SoTL – Digital Frontier
What Faculty Say
Richard Van Eck, Instructional Design and Technology: A perspective from the digital frontier and the world of digital game-based learning
I received my Ph.D. in instructional design and development from the University of South Alabama. Prior to coming to UND, I was an assistant professor at the University of Memphis, where I was also a member of the Institute for Intelligent Systems and the committee chair and chair of the Center for Multimedia Arts in the FedEx Institute of Technology. I am a
member of the Working Group in Digital and New Media at UND.
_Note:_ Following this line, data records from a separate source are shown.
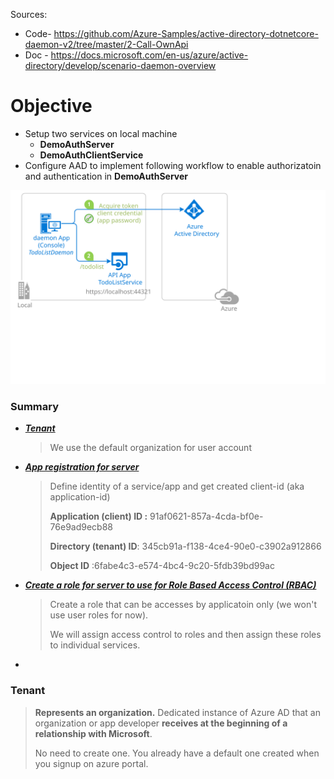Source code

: Sources: 

- Code-  https://github.com/Azure-Samples/active-directory-dotnetcore-daemon-v2/tree/master/2-Call-OwnApi
- Doc - https://docs.microsoft.com/en-us/azure/active-directory/develop/scenario-daemon-overview



# Objective

- Setup two services on local machine 
  - **DemoAuthServer**
  - **DemoAuthClientService**
- Configure AAD to implement following workflow to enable authorizatoin and authentication in **DemoAuthServer**

![Topology](./ReadmeFiles/daemon-with-secret.svg)

### Summary

- ***[Tenant](#create-tenant)***

  > We use the default organization for user account

- ***[App registration for server](01-create-app-reg.md)***

  > Define identity of a service/app and get created client-id (aka application-id)
  >
  > **Application (client) ID :** 91af0621-857a-4cda-bf0e-76e9ad9ecb88
  >
  > **Directory (tenant) ID**: 345cb91a-f138-4ce4-90e0-c3902a912866
  >
  > **Object ID** :6fabe4c3-e574-4bc4-9c20-5fdb39bd99ac

- [***Create a role for server to use for Role Based Access Control (RBAC)***](./02-create-server-role.md)

  > Create a role that can be accesses by applicatoin only (we won't use user roles for now).
  >
  > We will assign access control to roles and then assign these roles to individual services.

- 



<span name="create-tenant"></span>

### Tenant

>  **Represents an organization.** Dedicated instance of Azure AD that an organization or app developer **receives at the beginning of a relationship with Microsoft**.
>
>  No need to create one. You already have a default one created when you signup on azure portal.





<span name=app-reg></span>

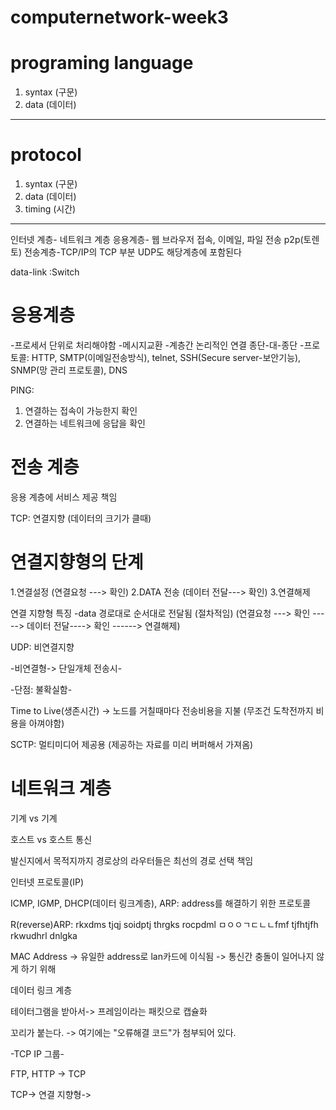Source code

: # computernetwork-week3

# programing language
1. syntax (구문)
2. data (데이터)

--------------------------------

# protocol 
1. syntax (구문)
2. data (데이터)
3. timing (시간)

----------------------------------------------------------------

인터넷 계층- 네트워크 계층 
응용계층- 웹 브라우저 접속, 이메일, 파일 전송 p2p(토렌토)
전송계층-TCP/IP의 TCP 부분 UDP도 해당계층에 포함된다  


data-link :Switch


# 응용계층 

-프로세서 단위로 처리해야함
-메시지교환
-계층간 논리적인 연결 종단-대-종단
-프로토콜: HTTP, SMTP(이메일전송방식), telnet, SSH(Secure server-보안기능), SNMP(망 관리 프로토콜), DNS

PING:
1. 연결하는 접속이 가능한지 확인
2. 연결하는 네트워크에 응답을 확인

# 전송 계층 

응용 계층에 서비스 제공 책임 

TCP: 연결지향 (데이터의 크기가 클때)

# 연결지향형의 단계

 1.연결설정 (연결요청 ---> 확인)
 2.DATA 전송 (데이터 전달---> 확인)
 3.연결해제

연결 지향형 특징 -data 경로대로 순서대로 전달됨 (절차적임) (연결요청 ---> 확인 -----> 데이터 전달----> 확인 ------> 연결해제)

UDP: 비연결지향 

-비연결형-> 단일개체 전송시-

-단점: 불확실함-

Time to Live(생존시간) -> 노드를 거칠때마다 전송비용을 지불 (무조건 도착전까지 비용을 아껴야함) 

SCTP: 멀티미디어 제공용 (제공하는 자료를 미리 버퍼해서 가져옴)

# 네트워크 계층

기계 vs 기계 

호스트 vs 호스트 통신 

발신지에서 목적지까지 경로상의 라우터들은 최선의 경로 선택 책임 

인터넷 프로토콜(IP)

 ICMP, IGMP, DHCP(데이터 링크계층), ARP: address를 해결하기 위한 프로토콜

 R(reverse)ARP: rkxdms tjqj soidptj thrgks rocpdml ㅁㅇㅇㄱㄷㄴㄴfmf tjfhtjfh rkwudhrl dnlgka 
 
 MAC Address -> 유일한 address로 lan카드에 이식됨 -> 통신간 충돌이 일어나지 않게 하기 위해 

데이터 링크 계층 

테이터그램을 받아서-> 프레임이라는 패킷으로 캡슐화 

꼬리가 붙는다. -> 여기에는 "오류해결 코드"가 첨부되어 있다.



 -TCP IP 그룹-

 FTP, HTTP -> TCP


 TCP-> 연결 지향형->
I study how technology can support cognition and learning in formal and informal students. I have been teaching people how to integrate games into classrooms and training seminars for 10 years, with hundreds of lesson plans developed by my students for use in every area of study and at every grade level. I see digital game-based learning (DGBL) NOT as a means of entertainment, but as an exciting tool to promote problem solving, 21st-century skills, and a variety of content within situated, meaningful contexts, whether through the integration of commercial games in curriculum or the development of new games for learning purposes. It is not, however, a panacea, nor is it for all learners, all learning outcomes, or all learning situations. Its benefits are also accompanied by its own challenges, and we have to be careful about planning where,
when, how, and for whom we use DGBL. I emphasize this in my Instructional Simulations and Games graduate course.